Collected data
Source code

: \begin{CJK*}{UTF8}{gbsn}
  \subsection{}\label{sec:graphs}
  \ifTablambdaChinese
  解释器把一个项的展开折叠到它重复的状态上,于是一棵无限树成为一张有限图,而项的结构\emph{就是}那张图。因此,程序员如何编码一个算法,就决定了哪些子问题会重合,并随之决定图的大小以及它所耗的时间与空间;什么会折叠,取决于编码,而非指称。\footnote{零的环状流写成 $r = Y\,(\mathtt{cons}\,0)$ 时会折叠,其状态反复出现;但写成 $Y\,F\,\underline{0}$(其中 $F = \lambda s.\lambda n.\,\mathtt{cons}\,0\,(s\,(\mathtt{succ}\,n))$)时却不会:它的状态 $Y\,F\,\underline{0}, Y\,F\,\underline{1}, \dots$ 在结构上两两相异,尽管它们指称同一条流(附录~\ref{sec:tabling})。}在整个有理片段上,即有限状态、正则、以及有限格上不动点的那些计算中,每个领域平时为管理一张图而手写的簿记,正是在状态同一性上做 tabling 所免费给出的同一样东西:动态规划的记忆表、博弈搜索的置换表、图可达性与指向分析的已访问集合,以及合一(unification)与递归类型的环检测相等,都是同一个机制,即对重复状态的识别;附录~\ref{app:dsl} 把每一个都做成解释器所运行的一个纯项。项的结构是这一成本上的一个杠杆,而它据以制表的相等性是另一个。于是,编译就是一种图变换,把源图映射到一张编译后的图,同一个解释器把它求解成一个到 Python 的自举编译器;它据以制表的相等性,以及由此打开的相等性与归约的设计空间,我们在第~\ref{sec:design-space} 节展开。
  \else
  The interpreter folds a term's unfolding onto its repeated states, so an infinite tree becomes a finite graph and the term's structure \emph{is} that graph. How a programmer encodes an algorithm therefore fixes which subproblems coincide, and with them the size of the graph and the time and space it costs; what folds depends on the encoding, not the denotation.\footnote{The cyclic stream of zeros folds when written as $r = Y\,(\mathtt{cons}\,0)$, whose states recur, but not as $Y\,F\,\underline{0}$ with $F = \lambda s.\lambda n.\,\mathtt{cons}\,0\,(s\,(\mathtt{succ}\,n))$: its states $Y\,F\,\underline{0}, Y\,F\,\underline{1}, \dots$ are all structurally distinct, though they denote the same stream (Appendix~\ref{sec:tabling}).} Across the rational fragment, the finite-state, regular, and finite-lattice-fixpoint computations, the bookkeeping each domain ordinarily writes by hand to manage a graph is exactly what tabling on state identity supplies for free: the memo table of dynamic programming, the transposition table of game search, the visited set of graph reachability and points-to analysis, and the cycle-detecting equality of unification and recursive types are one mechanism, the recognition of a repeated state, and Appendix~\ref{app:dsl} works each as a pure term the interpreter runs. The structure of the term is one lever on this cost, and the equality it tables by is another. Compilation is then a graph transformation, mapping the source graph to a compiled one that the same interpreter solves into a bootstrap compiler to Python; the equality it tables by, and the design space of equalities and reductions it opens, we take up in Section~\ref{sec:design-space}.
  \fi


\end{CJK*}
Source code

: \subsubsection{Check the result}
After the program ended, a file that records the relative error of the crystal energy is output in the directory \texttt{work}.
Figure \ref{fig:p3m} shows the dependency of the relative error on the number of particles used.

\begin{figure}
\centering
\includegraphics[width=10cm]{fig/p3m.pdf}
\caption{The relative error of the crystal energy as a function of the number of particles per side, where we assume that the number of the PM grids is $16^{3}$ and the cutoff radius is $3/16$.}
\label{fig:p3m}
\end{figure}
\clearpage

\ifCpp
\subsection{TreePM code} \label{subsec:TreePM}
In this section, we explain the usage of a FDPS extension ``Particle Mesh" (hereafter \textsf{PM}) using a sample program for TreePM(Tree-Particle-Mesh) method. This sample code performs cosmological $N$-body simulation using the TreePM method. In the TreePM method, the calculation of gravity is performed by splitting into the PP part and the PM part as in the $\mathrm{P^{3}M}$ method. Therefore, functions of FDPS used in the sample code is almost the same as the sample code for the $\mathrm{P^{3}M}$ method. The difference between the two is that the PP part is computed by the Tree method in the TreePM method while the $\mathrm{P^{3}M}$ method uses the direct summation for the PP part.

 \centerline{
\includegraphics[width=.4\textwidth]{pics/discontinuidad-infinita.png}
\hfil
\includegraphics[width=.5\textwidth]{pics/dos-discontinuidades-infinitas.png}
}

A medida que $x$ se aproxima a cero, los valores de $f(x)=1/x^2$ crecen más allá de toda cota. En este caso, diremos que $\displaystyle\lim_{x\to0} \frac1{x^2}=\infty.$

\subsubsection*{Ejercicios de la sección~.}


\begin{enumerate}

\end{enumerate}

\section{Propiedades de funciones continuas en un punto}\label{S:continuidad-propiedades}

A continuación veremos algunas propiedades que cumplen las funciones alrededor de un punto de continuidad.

▶ [What you are asked to do] Retype all of the lines shown above, keeping each one exact.

▶ [Output]
Source code

: \begin{CJK*}{UTF8}{gbsn}
  \subsection{}\label{sec:graphs}
  \ifTablambdaChinese
  解释器把一个项的展开折叠到它重复的状态上,于是一棵无限树成为一张有限图,而项的结构\emph{就是}那张图。因此,程序员如何编码一个算法,就决定了哪些子问题会重合,并随之决定图的大小以及它所耗的时间与空间;什么会折叠,取决于编码,而非指称。\footnote{零的环状流写成 $r = Y\,(\mathtt{cons}\,0)$ 时会折叠,其状态反复出现;但写成 $Y\,F\,\underline{0}$(其中 $F = \lambda s.\lambda n.\,\mathtt{cons}\,0\,(s\,(\mathtt{succ}\,n))$)时却不会:它的状态 $Y\,F\,\underline{0}, Y\,F\,\underline{1}, \dots$ 在结构上两两相异,尽管它们指称同一条流(附录~\ref{sec:tabling})。}在整个有理片段上,即有限状态、正则、以及有限格上不动点的那些计算中,每个领域平时为管理一张图而手写的簿记,正是在状态同一性上做 tabling 所免费给出的同一样东西:动态规划的记忆表、博弈搜索的置换表、图可达性与指向分析的已访问集合,以及合一(unification)与递归类型的环检测相等,都是同一个机制,即对重复状态的识别;附录~\ref{app:dsl} 把每一个都做成解释器所运行的一个纯项。项的结构是这一成本上的一个杠杆,而它据以制表的相等性是另一个。于是,编译就是一种图变换,把源图映射到一张编译后的图,同一个解释器把它求解成一个到 Python 的自举编译器;它据以制表的相等性,以及由此打开的相等性与归约的设计空间,我们在第~\ref{sec:design-space} 节展开。
  \else
  The interpreter folds a term's unfolding onto its repeated states, so an infinite tree becomes a finite graph and the term's structure \emph{is} that graph. How a programmer encodes an algorithm therefore fixes which subproblems coincide, and with them the size of the graph and the time and space it costs; what folds depends on the encoding, not the denotation.\footnote{The cyclic stream of zeros folds when written as $r = Y\,(\mathtt{cons}\,0)$, whose states recur, but not as $Y\,F\,\underline{0}$ with $F = \lambda s.\lambda n.\,\mathtt{cons}\,0\,(s\,(\mathtt{succ}\,n))$: its states $Y\,F\,\underline{0}, Y\,F\,\underline{1}, \dots$ are all structurally distinct, though they denote the same stream (Appendix~\ref{sec:tabling}).} Across the rational fragment, the finite-state, regular, and finite-lattice-fixpoint computations, the bookkeeping each domain ordinarily writes by hand to manage a graph is exactly what tabling on state identity supplies for free: the memo table of dynamic programming, the transposition table of game search, the visited set of graph reachability and points-to analysis, and the cycle-detecting equality of unification and recursive types are one mechanism, the recognition of a repeated state, and Appendix~\ref{app:dsl} works each as a pure term the interpreter runs. The structure of the term is one lever on this cost, and the equality it tables by is another. Compilation is then a graph transformation, mapping the source graph to a compiled one that the same interpreter solves into a bootstrap compiler to Python; the equality it tables by, and the design space of equalities and reductions it opens, we take up in Section~\ref{sec:design-space}.
  \fi


\end{CJK*}
Source code

: \subsubsection{Check the result}
After the program ended, a file that records the relative error of the crystal energy is output in the directory \texttt{work}.
Figure \ref{fig:p3m} shows the dependency of the relative error on the number of particles used.

\begin{figure}
\centering
\includegraphics[width=10cm]{fig/p3m.pdf}
\caption{The relative error of the crystal energy as a function of the number of particles per side, where we assume that the number of the PM grids is $16^{3}$ and the cutoff radius is $3/16$.}
\label{fig:p3m}
\end{figure}
\clearpage

\ifCpp
\subsection{TreePM code} \label{subsec:TreePM}
In this section, we explain the usage of a FDPS extension ``Particle Mesh" (hereafter \textsf{PM}) using a sample program for TreePM(Tree-Particle-Mesh) method. This sample code performs cosmological $N$-body simulation using the TreePM method. In the TreePM method, the calculation of gravity is performed by splitting into the PP part and the PM part as in the $\mathrm{P^{3}M}$ method. Therefore, functions of FDPS used in the sample code is almost the same as the sample code for the $\mathrm{P^{3}M}$ method. The difference between the two is that the PP part is computed by the Tree method in the TreePM method while the $\mathrm{P^{3}M}$ method uses the direct summation for the PP part.

 \centerline{
\includegraphics[width=.4\textwidth]{pics/discontinuidad-infinita.png}
\hfil
\includegraphics[width=.5\textwidth]{pics/dos-discontinuidades-infinitas.png}
}

A medida que $x$ se aproxima a cero, los valores de $f(x)=1/x^2$ crecen más allá de toda cota. En este caso, diremos que $\displaystyle\lim_{x\to0} \frac1{x^2}=\infty.$

\subsubsection*{Ejercicios de la sección~.}


\begin{enumerate}

\end{enumerate}

\section{Propiedades de funciones continuas en un punto}\label{S:continuidad-propiedades}

A continuación veremos algunas propiedades que cumplen las funciones alrededor de un punto de continuidad.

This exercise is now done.